Most of the help would live a short distance away at the farmstead, but there’d been no dogs there either and no one had come out, though they must have heard the car. Had Schrijen given them a night off, they taking one of the horse-drawn sleighs into Kaysersberg or Kientzheim? Only the geese had given warning of this Kripo. Was Schrijen deliberately keeping the dogs close until needed?
That, too, was a worry. Behind the floor-to-ceiling black-out drape that hung just inside the front door, the entrance foyer was crowded with boots, coats, skis, trout rods, creels and hip-waders. Had Rasche been a frequent visitor, his secretary with him?
Anoraks, mittens, scarves, gloves and bleus de travail were here with rucksacks too. Father, son and daughter—it was almost too easy to tell them apart. Of all, the daughter’s was the most worn and it seemed clear enough that she must spend time alone hiking in the forest, but then he found, under an anorak, another worn rucksack, and yet another and had to ask, Renée Ekkehard and Victoria Bödicker?
No one had thought to remove them. Pruning clippers lay on a side table. Bundles of vine cuttings were in the wood box near the tiled stove, a freshened stack of sawmill slab-waste too. A man, then, who liked his comforts yet liked to get back to the land.
The corridor wasn’t long but in semidarkness with here and there a rack of staghorn beneath which were framed photos of past hunts, past harvests, too, les vendanges, and through the far door, light enough to see a cabinet with shotguns and sporting rifles under the shaggy head of a magnificent wild boar whose curved tusks gave warnings of their own.
Leather club chairs sat about the ample room with scattered throw rugs. Oil paintings of standing and reclining nudes hung between superb racks of antlers. Voluptuous girls; turn of the century—from a brothel? he wondered.

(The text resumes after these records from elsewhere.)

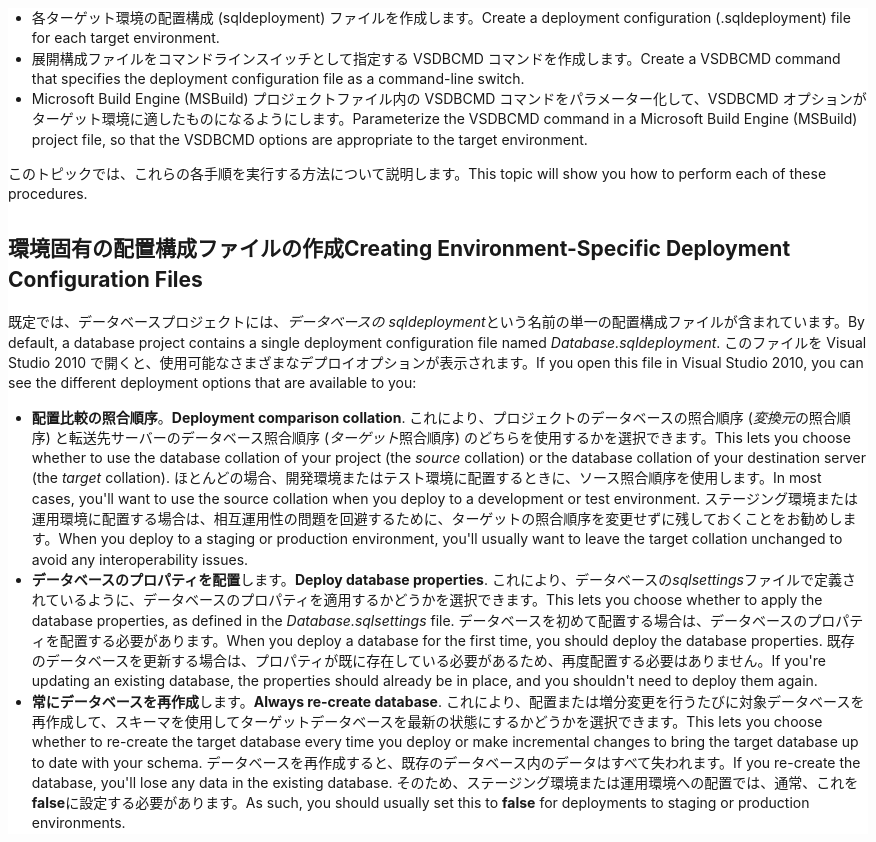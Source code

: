 - <span data-ttu-id="5a9e6-122">各ターゲット環境の配置構成 (sqldeployment) ファイルを作成します。</span><span class="sxs-lookup"><span data-stu-id="5a9e6-122">Create a deployment configuration (.sqldeployment) file for each target environment.</span></span>
- <span data-ttu-id="5a9e6-123">展開構成ファイルをコマンドラインスイッチとして指定する VSDBCMD コマンドを作成します。</span><span class="sxs-lookup"><span data-stu-id="5a9e6-123">Create a VSDBCMD command that specifies the deployment configuration file as a command-line switch.</span></span>
- <span data-ttu-id="5a9e6-124">Microsoft Build Engine (MSBuild) プロジェクトファイル内の VSDBCMD コマンドをパラメーター化して、VSDBCMD オプションがターゲット環境に適したものになるようにします。</span><span class="sxs-lookup"><span data-stu-id="5a9e6-124">Parameterize the VSDBCMD command in a Microsoft Build Engine (MSBuild) project file, so that the VSDBCMD options are appropriate to the target environment.</span></span>

<span data-ttu-id="5a9e6-125">このトピックでは、これらの各手順を実行する方法について説明します。</span><span class="sxs-lookup"><span data-stu-id="5a9e6-125">This topic will show you how to perform each of these procedures.</span></span>

## <a name="creating-environment-specific-deployment-configuration-files"></a><span data-ttu-id="5a9e6-126">環境固有の配置構成ファイルの作成</span><span class="sxs-lookup"><span data-stu-id="5a9e6-126">Creating Environment-Specific Deployment Configuration Files</span></span>

<span data-ttu-id="5a9e6-127">既定では、データベースプロジェクトには、*データベースの sqldeployment*という名前の単一の配置構成ファイルが含まれています。</span><span class="sxs-lookup"><span data-stu-id="5a9e6-127">By default, a database project contains a single deployment configuration file named *Database.sqldeployment*.</span></span> <span data-ttu-id="5a9e6-128">このファイルを Visual Studio 2010 で開くと、使用可能なさまざまなデプロイオプションが表示されます。</span><span class="sxs-lookup"><span data-stu-id="5a9e6-128">If you open this file in Visual Studio 2010, you can see the different deployment options that are available to you:</span></span>

- <span data-ttu-id="5a9e6-129">**配置比較の照合順序**。</span><span class="sxs-lookup"><span data-stu-id="5a9e6-129">**Deployment comparison collation**.</span></span> <span data-ttu-id="5a9e6-130">これにより、プロジェクトのデータベースの照合順序 (*変換元*の照合順序) と転送先サーバーのデータベース照合順序 (*ターゲット*照合順序) のどちらを使用するかを選択できます。</span><span class="sxs-lookup"><span data-stu-id="5a9e6-130">This lets you choose whether to use the database collation of your project (the *source* collation) or the database collation of your destination server (the *target* collation).</span></span> <span data-ttu-id="5a9e6-131">ほとんどの場合、開発環境またはテスト環境に配置するときに、ソース照合順序を使用します。</span><span class="sxs-lookup"><span data-stu-id="5a9e6-131">In most cases, you'll want to use the source collation when you deploy to a development or test environment.</span></span> <span data-ttu-id="5a9e6-132">ステージング環境または運用環境に配置する場合は、相互運用性の問題を回避するために、ターゲットの照合順序を変更せずに残しておくことをお勧めします。</span><span class="sxs-lookup"><span data-stu-id="5a9e6-132">When you deploy to a staging or production environment, you'll usually want to leave the target collation unchanged to avoid any interoperability issues.</span></span>
- <span data-ttu-id="5a9e6-133">**データベースのプロパティを配置**します。</span><span class="sxs-lookup"><span data-stu-id="5a9e6-133">**Deploy database properties**.</span></span> <span data-ttu-id="5a9e6-134">これにより、データベースの*sqlsettings*ファイルで定義されているように、データベースのプロパティを適用するかどうかを選択できます。</span><span class="sxs-lookup"><span data-stu-id="5a9e6-134">This lets you choose whether to apply the database properties, as defined in the *Database.sqlsettings* file.</span></span> <span data-ttu-id="5a9e6-135">データベースを初めて配置する場合は、データベースのプロパティを配置する必要があります。</span><span class="sxs-lookup"><span data-stu-id="5a9e6-135">When you deploy a database for the first time, you should deploy the database properties.</span></span> <span data-ttu-id="5a9e6-136">既存のデータベースを更新する場合は、プロパティが既に存在している必要があるため、再度配置する必要はありません。</span><span class="sxs-lookup"><span data-stu-id="5a9e6-136">If you're updating an existing database, the properties should already be in place, and you shouldn't need to deploy them again.</span></span>
- <span data-ttu-id="5a9e6-137">**常にデータベースを再作成**します。</span><span class="sxs-lookup"><span data-stu-id="5a9e6-137">**Always re-create database**.</span></span> <span data-ttu-id="5a9e6-138">これにより、配置または増分変更を行うたびに対象データベースを再作成して、スキーマを使用してターゲットデータベースを最新の状態にするかどうかを選択できます。</span><span class="sxs-lookup"><span data-stu-id="5a9e6-138">This lets you choose whether to re-create the target database every time you deploy or make incremental changes to bring the target database up to date with your schema.</span></span> <span data-ttu-id="5a9e6-139">データベースを再作成すると、既存のデータベース内のデータはすべて失われます。</span><span class="sxs-lookup"><span data-stu-id="5a9e6-139">If you re-create the database, you'll lose any data in the existing database.</span></span> <span data-ttu-id="5a9e6-140">そのため、ステージング環境または運用環境への配置では、通常、これを**false**に設定する必要があります。</span><span class="sxs-lookup"><span data-stu-id="5a9e6-140">As such, you should usually set this to **false** for deployments to staging or production environments.</span></span>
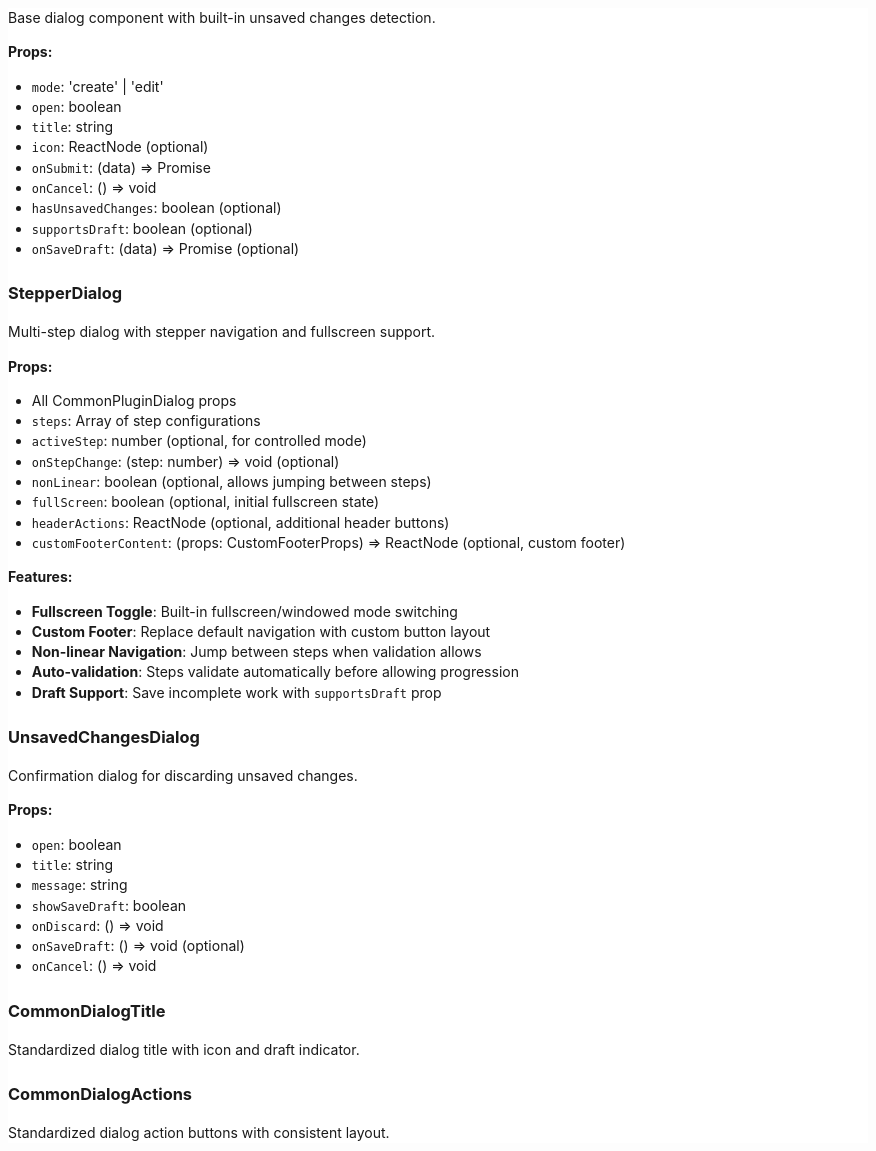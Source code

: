 Base dialog component with built-in unsaved changes detection.

**Props:**
- `mode`: 'create' | 'edit'
- `open`: boolean
- `title`: string
- `icon`: ReactNode (optional)
- `onSubmit`: (data) => Promise<void>
- `onCancel`: () => void
- `hasUnsavedChanges`: boolean (optional)
- `supportsDraft`: boolean (optional)
- `onSaveDraft`: (data) => Promise<void> (optional)

### StepperDialog

Multi-step dialog with stepper navigation and fullscreen support.

**Props:**
- All CommonPluginDialog props
- `steps`: Array of step configurations
- `activeStep`: number (optional, for controlled mode)
- `onStepChange`: (step: number) => void (optional)
- `nonLinear`: boolean (optional, allows jumping between steps)
- `fullScreen`: boolean (optional, initial fullscreen state)
- `headerActions`: ReactNode (optional, additional header buttons)
- `customFooterContent`: (props: CustomFooterProps) => ReactNode (optional, custom footer)

**Features:**
- **Fullscreen Toggle**: Built-in fullscreen/windowed mode switching
- **Custom Footer**: Replace default navigation with custom button layout  
- **Non-linear Navigation**: Jump between steps when validation allows
- **Auto-validation**: Steps validate automatically before allowing progression
- **Draft Support**: Save incomplete work with `supportsDraft` prop

### UnsavedChangesDialog

Confirmation dialog for discarding unsaved changes.

**Props:**
- `open`: boolean
- `title`: string
- `message`: string
- `showSaveDraft`: boolean
- `onDiscard`: () => void
- `onSaveDraft`: () => void (optional)
- `onCancel`: () => void

### CommonDialogTitle

Standardized dialog title with icon and draft indicator.

### CommonDialogActions

Standardized dialog action buttons with consistent layout.
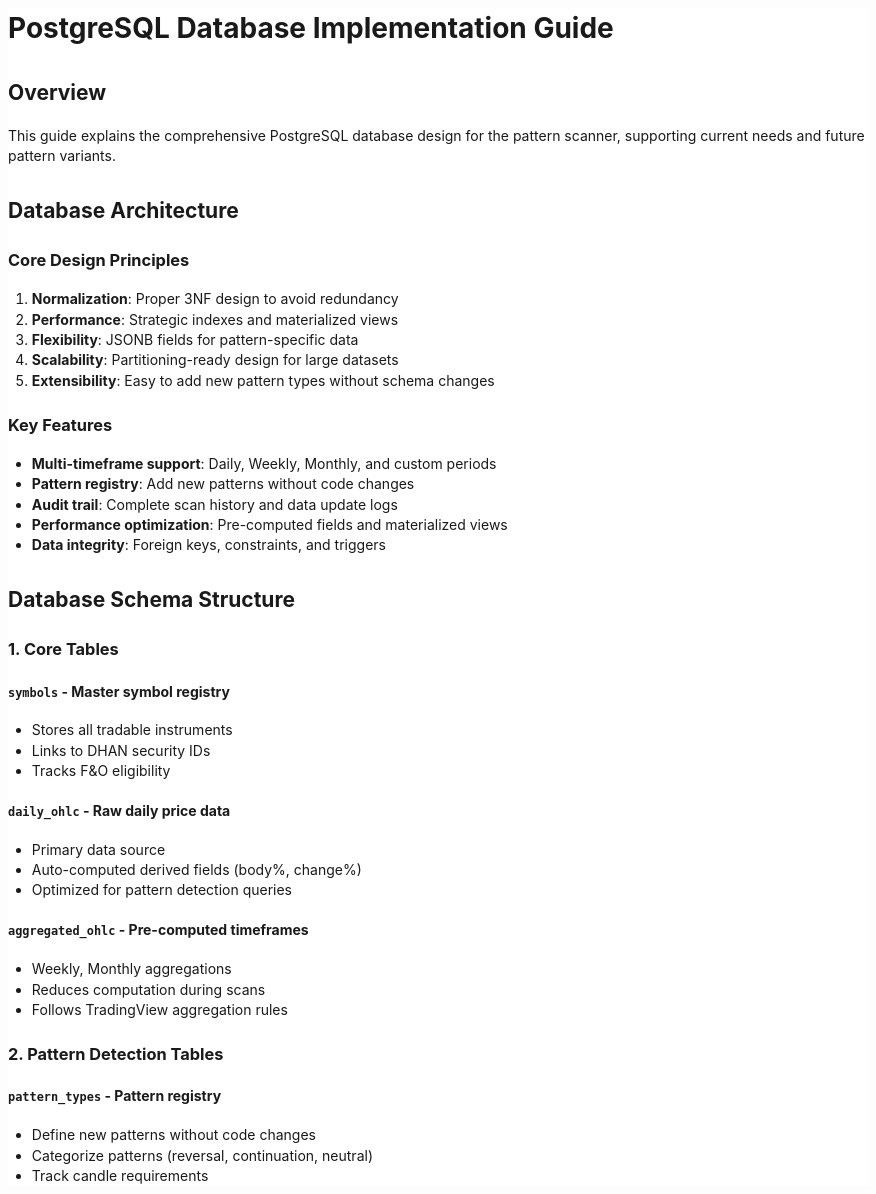 # PostgreSQL Database Implementation Guide

## Overview
This guide explains the comprehensive PostgreSQL database design for the pattern scanner, supporting current needs and future pattern variants.

## Database Architecture

### Core Design Principles
1. **Normalization**: Proper 3NF design to avoid redundancy
2. **Performance**: Strategic indexes and materialized views
3. **Flexibility**: JSONB fields for pattern-specific data
4. **Scalability**: Partitioning-ready design for large datasets
5. **Extensibility**: Easy to add new pattern types without schema changes

### Key Features
- **Multi-timeframe support**: Daily, Weekly, Monthly, and custom periods
- **Pattern registry**: Add new patterns without code changes
- **Audit trail**: Complete scan history and data update logs
- **Performance optimization**: Pre-computed fields and materialized views
- **Data integrity**: Foreign keys, constraints, and triggers

## Database Schema Structure

### 1. Core Tables

#### `symbols` - Master symbol registry
- Stores all tradable instruments
- Links to DHAN security IDs
- Tracks F&O eligibility

#### `daily_ohlc` - Raw daily price data
- Primary data source
- Auto-computed derived fields (body%, change%)
- Optimized for pattern detection queries

#### `aggregated_ohlc` - Pre-computed timeframes
- Weekly, Monthly aggregations
- Reduces computation during scans
- Follows TradingView aggregation rules

### 2. Pattern Detection Tables

#### `pattern_types` - Pattern registry
- Define new patterns without code changes
- Categorize patterns (reversal, continuation, neutral)
- Track candle requirements
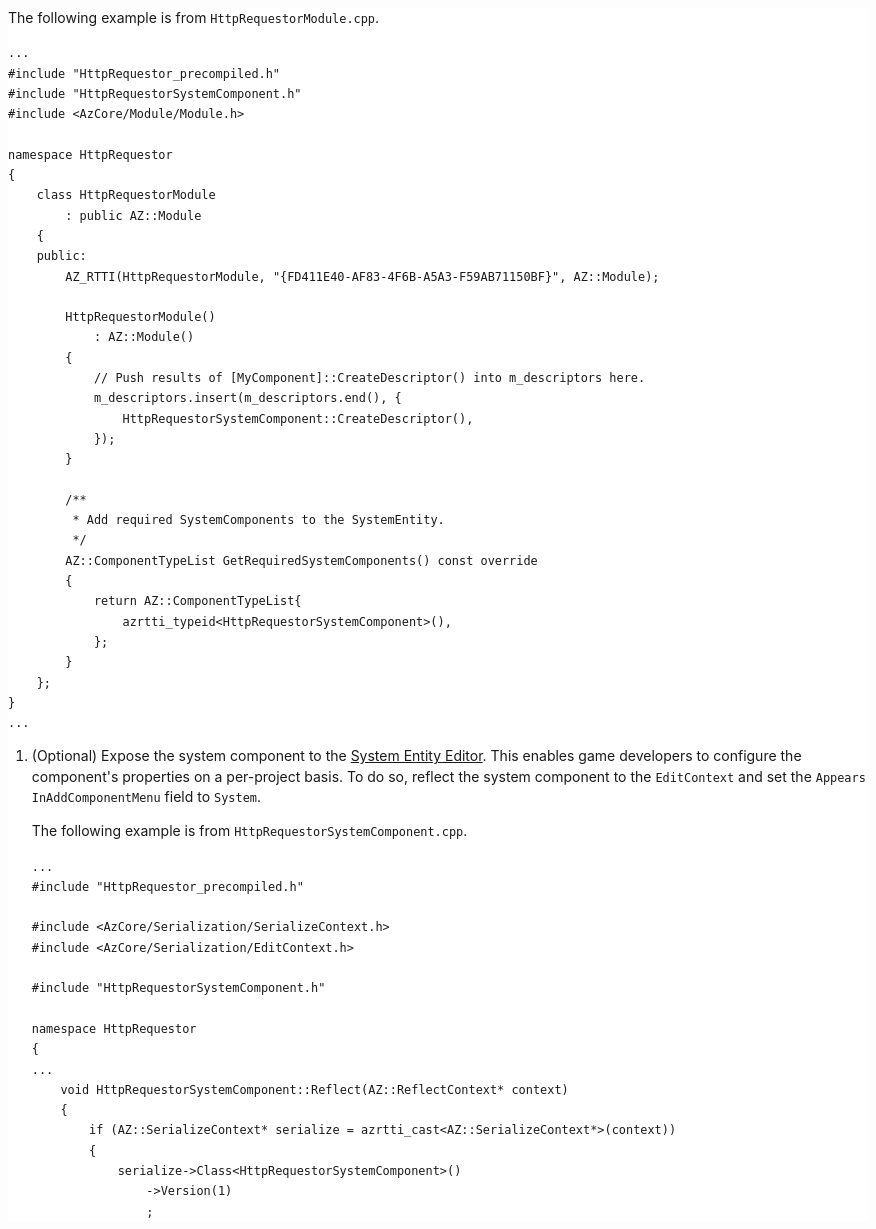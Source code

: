   The following example is from `HttpRequestorModule.cpp`\.

   ```
   ...
   #include "HttpRequestor_precompiled.h"
   #include "HttpRequestorSystemComponent.h"
   #include <AzCore/Module/Module.h>

   namespace HttpRequestor
   {
       class HttpRequestorModule
           : public AZ::Module
       {
       public:
           AZ_RTTI(HttpRequestorModule, "{FD411E40-AF83-4F6B-A5A3-F59AB71150BF}", AZ::Module);

           HttpRequestorModule()
               : AZ::Module()
           {
               // Push results of [MyComponent]::CreateDescriptor() into m_descriptors here.
               m_descriptors.insert(m_descriptors.end(), {
                   HttpRequestorSystemComponent::CreateDescriptor(),
               });
           }

           /**
            * Add required SystemComponents to the SystemEntity.
            */
           AZ::ComponentTypeList GetRequiredSystemComponents() const override
           {
               return AZ::ComponentTypeList{
                   azrtti_typeid<HttpRequestorSystemComponent>(),
               };
           }
       };
   }
   ...
   ```

1. \(Optional\) Expose the system component to the [System Entity Editor](/docs/userguide/configurator/advanced#configurator-advanced-system-entity-editor)\. This enables game developers to configure the component's properties on a per\-project basis\. To do so, reflect the system component to the `EditContext` and set the `AppearsInAddComponentMenu` field to `System`\.

   The following example is from `HttpRequestorSystemComponent.cpp`\.

   ```
   ...
   #include "HttpRequestor_precompiled.h"

   #include <AzCore/Serialization/SerializeContext.h>
   #include <AzCore/Serialization/EditContext.h>

   #include "HttpRequestorSystemComponent.h"

   namespace HttpRequestor
   {
   ...
       void HttpRequestorSystemComponent::Reflect(AZ::ReflectContext* context)
       {
           if (AZ::SerializeContext* serialize = azrtti_cast<AZ::SerializeContext*>(context))
           {
               serialize->Class<HttpRequestorSystemComponent>()
                   ->Version(1)
                   ;

   ```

A plain, dark green, long-necked bottle of the Riesling had been uncorked. Two glasses lay on the pewter tray next to it, the one on its side and broken at the stem, with droplets of blood nearby on the cloth, and a spill of wine.
Another bottle, one of those pale, washed-out blue unlabelled things the French kept and had used for centuries was not on the tray. An eau-de-vie or marc and reminder of that wagon at the Karneval.
Schrijen, who had been watching him all this time, was sitting behind a plain wooden table, cigar smoke in the air and one old dog, an arthritic Doberman pinscher, on the floor at his feet, its sad eyes taking in this Kripo, only to then glance questioningly up at its master.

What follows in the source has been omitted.